In the context of the function \(g(t) = t^4 + t^3 + t^2 + 1\), the first step in finding its critical numbers is to calculate its derivative. This is because critical numbers occur where the derivative is zero or undefined. For this function, the derivative is found as \(g'(t) = 4t^3 + 3t^2 + 2t\), which simplifies our function into a form that's easier to analyze for points where it may "flatten out"—these are the potential critical numbers.

The power rule is a fundamental differentiation technique used in calculus to find the derivative of polynomial terms, which is perfect for functions like \(g(t) = t^4 + t^3 + t^2 + 1\). Using the power rule, each term of the polynomial is differentiated by multiplying the term by its exponent and then reducing the exponent by one.
Here's how it works:

• For \(t^4\): Multiply by the exponent 4, and reduce the exponent by 1, resulting in \(4t^3\).
• For \(t^3\): Follow the same process to get \(3t^2\).
• For \(t^2\): This becomes \(2t\) using the same steps.
• For any constant, like 1, the derivative is 0 because a constant doesn't change.
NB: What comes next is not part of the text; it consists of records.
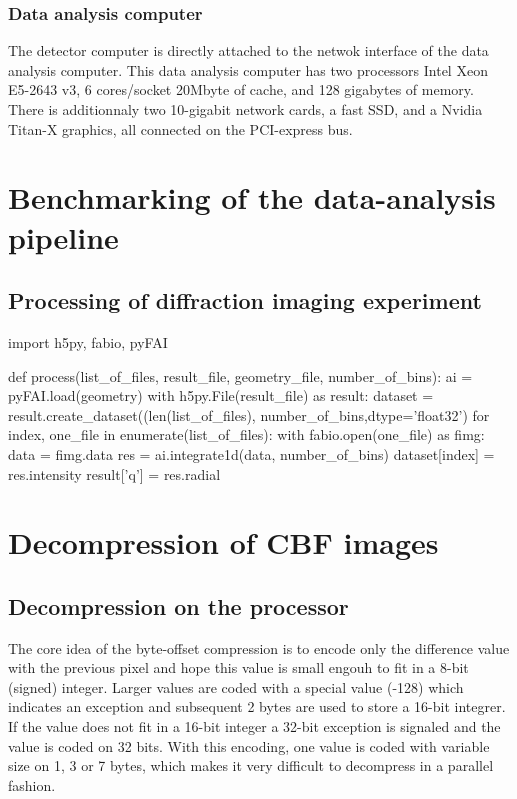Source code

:\documentclass[preprint, pdf]{iucr}              %
\begin{document}
\subsubsection{Data analysis computer}

The detector computer is directly attached to the netwok interface of the data
analysis computer. 
This data analysis computer has two processors Intel Xeon E5-2643 v3, 6
cores/socket 20Mbyte of cache, and 128 gigabytes of memory. 
There is additionnaly two 10-gigabit network cards, a fast SSD, and a Nvidia
Titan-X graphics, all connected on the PCI-express bus.

\section{Benchmarking of the data-analysis pipeline}

\subsection{Processing of diffraction imaging experiment}


import h5py, fabio, pyFAI

def process(list_of_files, result_file, geometry_file, number_of_bins):
    ai = pyFAI.load(geometry)
	with h5py.File(result_file) as result:
		dataset = result.create_dataset((len(list_of_files), number_of_bins,dtype='float32')
		for index, one_file in enumerate(list_of_files):
		    with fabio.open(one_file) as fimg:
		        data = fimg.data
		    res = ai.integrate1d(data, number_of_bins)
		    dataset[index] = res.intensity
	    result['q'] = res.radial


\section{Decompression of CBF images}

\subsection{Decompression on the processor}

The core idea of the byte-offset compression is to encode only the difference
value with the previous pixel and hope this value is small engouh to fit in a
8-bit (signed) integer. 
Larger values are coded with a special value (-128) which indicates an exception
and subsequent 2 bytes are used to store a 16-bit integrer. 
If the value does not fit in a 16-bit integer a 32-bit exception is signaled and
the value is coded on 32 bits. 
With this encoding, one value is coded with variable size on 1, 3 or 7 bytes,
which makes it very difficult to decompress in a parallel fashion. 
\end{document}
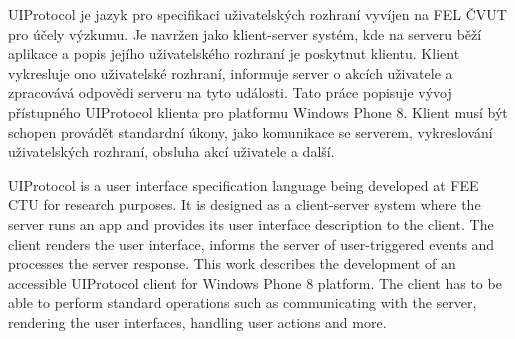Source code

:\startAbstractCz
UIProtocol je jazyk pro specifikaci uživatelských rozhraní vyvíjen na FEL ČVUT pro účely výzkumu. Je navržen jako klient-server systém, kde na serveru běží aplikace a popis jejího uživatelského rozhraní je poskytnut klientu. Klient vykresluje ono uživatelské rozhraní, informuje server o akcích uživatele a zpracovává odpovědi serveru na tyto události. Tato práce popisuje vývoj přístupného UIProtocol klienta pro platformu Windows Phone 8. Klient musí být schopen provádět standardní úkony, jako komunikace se serverem, vykreslování uživatelských rozhraní, obsluha akcí uživatele a další.
\stopAbstractCz

\startAbstractEn
UIProtocol is a user interface specification language being developed at FEE CTU for research purposes. It is designed as a client-server system where the server runs an app and provides its user interface description to the client. The client renders the user interface, informs the server of user-triggered events and processes the server response. This work describes the development of an accessible UIProtocol client for Windows Phone 8 platform. The client has to be able to perform standard operations such as communicating with the server, rendering the user interfaces, handling user actions and more.
\stopAbstractEn

\endinput
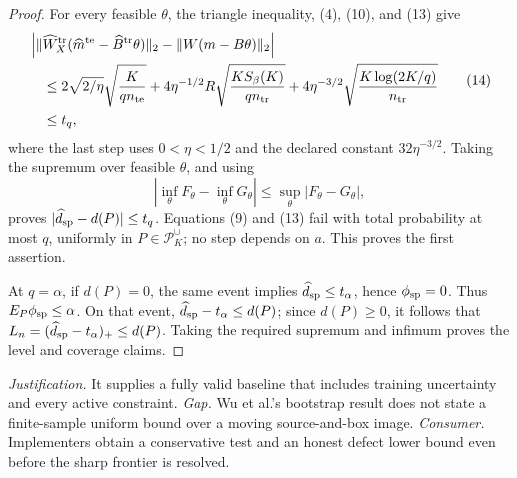 \documentclass{article}
\begin{document}
\begin{proof}
For every feasible \(\theta\), the triangle inequality, (4), (10), and (13) give
\[
 \begin{split}
 &\left|\|\widehat W_X^{\rm tr}(\widehat m^{\rm te}-\widehat B^{\rm tr}\theta)\|_2
 -\|W(m-B\theta)\|_2\right|\\
 &\quad\le
 2\sqrt{2/\eta}\sqrt{\frac K{q n_{\rm te}}}
 +4\eta^{-1/2}R\sqrt{\frac{KS_\beta(K)}{q n_{\rm tr}}}
 +4\eta^{-3/2}\sqrt{\frac{K\log(2K/q)}{n_{\rm tr}}}\\
 &\quad\le t_q,
 \end{split}\tag{14}
\]
where the last step uses \(0<\eta<1/2\) and the declared constant \(32\eta^{-3/2}\).  Taking the supremum over feasible \(\theta\), and using
\[
 \left|\inf_\theta F_\theta-\inf_\theta G_\theta\right|
 \le\sup_\theta|F_\theta-G_\theta|, \tag{15}
\]
proves \(|\widehat d_{\rm sp}-d(P)|\le t_q\).  Equations (9) and (13) fail with total probability at most \(q\), uniformly in \(P\in\mathcal P_K^\cup\); no step depends on \(a\).  This proves the first assertion.

At \(q=\alpha\), if \(d(P)=0\), the same event implies \(\widehat d_{\rm sp}\le t_\alpha\), hence \(\phi_{\rm sp}=0\).  Thus \(E_P\phi_{\rm sp}\le\alpha\).  On that event, \(\widehat d_{\rm sp}-t_\alpha\le d(P)\); since \(d(P)\ge0\), it follows that \(L_n=(\widehat d_{\rm sp}-t_\alpha)_+\le d(P)\).  Taking the required supremum and infimum proves the level and coverage claims.
\end{proof}
\par\smallskip\noindent \textit{Justification.} It supplies a fully valid baseline that includes training uncertainty and every active constraint. \textit{Gap.} Wu et al.'s bootstrap result does not state a finite-sample uniform bound over a moving source-and-box image. \textit{Consumer.} Implementers obtain a conservative test and an honest defect lower bound even before the sharp frontier is resolved.
\end{document}
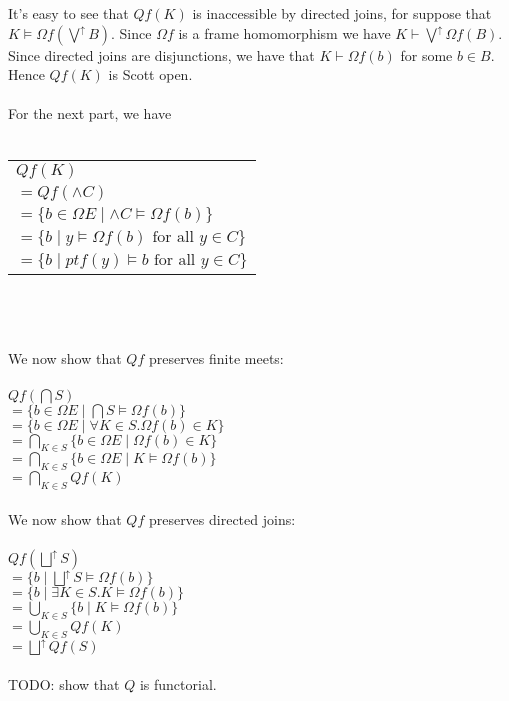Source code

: \documentclass{article}
\begin{document}
It's easy to see that $Qf(K)$ is inaccessible by directed joins, for suppose that $K \vDash \Omega f(\bigvee^{\uparrow} B)$. Since $\Omega f$ 
is a frame homomorphism we have $K \vdash \bigvee^{\uparrow} \Omega f(B)$. Since directed joins are disjunctions, we have that 
$K \vdash \Omega f(b)$ for some $b \in B$. Hence $Qf(K)$ is Scott open.\\~\\
For the next part, we have \\~\\
\begin{tabular}{l}
$Qf(K)$  \\
$= Qf( \wedge C )$ \\
$= \{ b \in \Omega E \mid \wedge C \vDash \Omega f(b) \}$ \\
$= \{ b \mid y \vDash \Omega f(b) \text{ for all } y \in C \}$ \\
$= \{ b \mid \mathit{pt} f(y) \vDash b \text{ for all } y \in C \}$  
\end{tabular}\\~\\~\\
We now show that $Qf$ preserves finite meets:~\\~\\
$Qf( \bigcap S )$\\
$= \{ b \in \Omega E \mid \bigcap S \vDash \Omega f(b) \}$ \\
$= \{ b \in \Omega E \mid \forall K \in S. \Omega f(b) \in K \}$\\
$= \bigcap_{K \in S} \{ b \in \Omega E \mid \Omega f(b) \in K \}$\\
$= \bigcap_{K \in S} \{ b \in \Omega E \mid K \vDash \Omega f(b) \}$\\
$= \bigcap_{K \in S} Qf(K)$\\~\\
We now show that $Qf$ preserves directed joins:~\\~\\
$Qf(\bigsqcup^{\uparrow} S)$\\
$= \{ b \mid \bigsqcup^{\uparrow} S \vDash \Omega f(b) \}$\\
$= \{ b \mid \exists K \in S. K \vDash \Omega f (b) \}$\\
$= \bigcup_{K \in S} \{ b \mid K \vDash \Omega f(b) \}$\\
$= \bigcup_{K \in S} Qf(K)$\\
$= \bigsqcup^{\uparrow} Qf(S)$\\~\\
TODO: show that $Q$ is functorial.
\end{document}
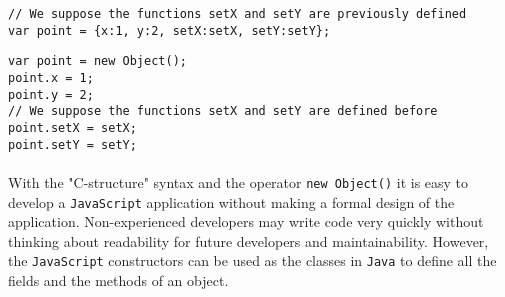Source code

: \begin{lstlisting}[caption=Creating an object with the "C-structure" syntax, label={way2}]
// We suppose the functions setX and setY are previously defined
var point = {x:1, y:2, setX:setX, setY:setY};
\end{lstlisting}

\begin{lstlisting}[caption=Creating an object with the operator "new Object()", label={way3}]
var point = new Object();
point.x = 1;
point.y = 2;
// We suppose the functions setX and setY are defined before
point.setX = setX;
point.setY = setY;
\end{lstlisting}



\paragraph{}
With the "C-structure" syntax and the operator \texttt{new Object()} it is easy to develop a \texttt{JavaScript} application without making a formal design of the application. Non-experienced developers may write code very quickly without thinking about readability for future developers and maintainability. However, the \texttt{JavaScript} constructors can be used as the classes in \texttt{Java} to define all the fields and the methods of an object.


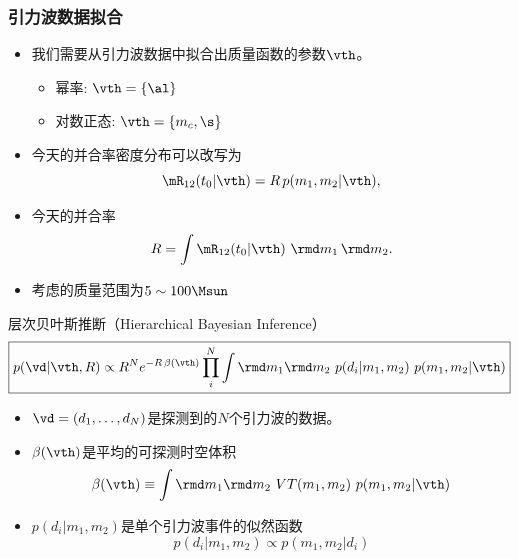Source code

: \documentclass[xcolor={svgnames},compress]{beamer}
\let\olditem\item
\renewcommand{\item}{%
    \olditem\vspace{\fill}}
\begin{document}
\begin{frame}
    \frametitle{引力波数据拟合}
    \begin{itemize}
        \item 我们需要从引力波数据中拟合出质量函数的参数$\vth$。
        \begin{itemize}
            \item 幂率: $\vth = \{\al\}$
            \item 对数正态: $\vth = \{m_c, \s\}$
        \end{itemize}
        
        \item 今天的并合率密度分布可以改写为
        \[ 
        \mR_{12}(t_0|\vth) = R\, p(m_1,m_2|\vth),
        \]
        \item 今天的并合率
        \[
        R = \int \mR_{12}(t_0|\vth)\ \rmd m_1\, \rmd m_2.
        \]
        
        \item 考虑的质量范围为$5\sim 100 \Msun$
    \end{itemize}
    
\end{frame}

\begin{frame}{层次贝叶斯推断（Hierarchical Bayesian Inference）}
    \vspace{-7mm}
    \begin{equation*}\boxed{
            p(\vd|\vth, R) \propto R^{N} e^{-R\, \beta(\vth)} \prod_i^N 
            \int \rmd m_1 \rmd m_2\ p(d_i|m_1, m_2)\ p(m_1, m_2|\vth)
        }
    \end{equation*}
    
    \begin{itemize}
        \item $\vd = (d_1, \dots, d_N)$是探测到的$N$个引力波的数据。
        
        \item $\beta(\vth)$是平均的可探测时空体积
        \[ 
        \beta(\vth) \equiv \int \rmd m_1 \rmd m_2 \ VT(m_1, m_2)\ p(m_1, m_2|\vth)
        \]
        \item $p(d_i|m_1, m_2)$是单个引力波事件的似然函数
        \[
        p(d_i|m_1, m_2) \propto p(m_1, m_2|d_i)
        \]
    \end{itemize}	
    
\end{frame}
\end{document}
This method provides a quick and efficient way to compute the derivative, resulting in \(g'(t) = 4t^3 + 3t^2 + 2t\). This derivative is then used to find critical numbers by solving where it equals zero.

Solving quadratic equations becomes essential when you are left with a quadratic after setting the derivative to zero. In the function explored, after factoring out \(t\), we're left with a quadratic: \(4t^2 + 3t + 2 = 0\). Unlike linear equations, quadratics can be solved using methods like factoring, completing the square, or the quadratic formula.
Here, the quadratic formula is used. The formula is \(t = \frac{-b \pm \sqrt{b^2 - 4ac}}{2a}\), where \(a\), \(b\), and \(c\) are coefficients from the quadratic equation. For this particular equation:

• \(a = 4\)
• \(b = 3\)
• \(c = 2\)

Plugging these into the formula, we find the discriminant \(b^2 - 4ac\) is negative, \(-23\), indicating no real solutions. Thus, the only critical number is \(t = 0\) as derived earlier. Recognizing when a quadratic has no real solutions is just as important as finding its roots when they exist.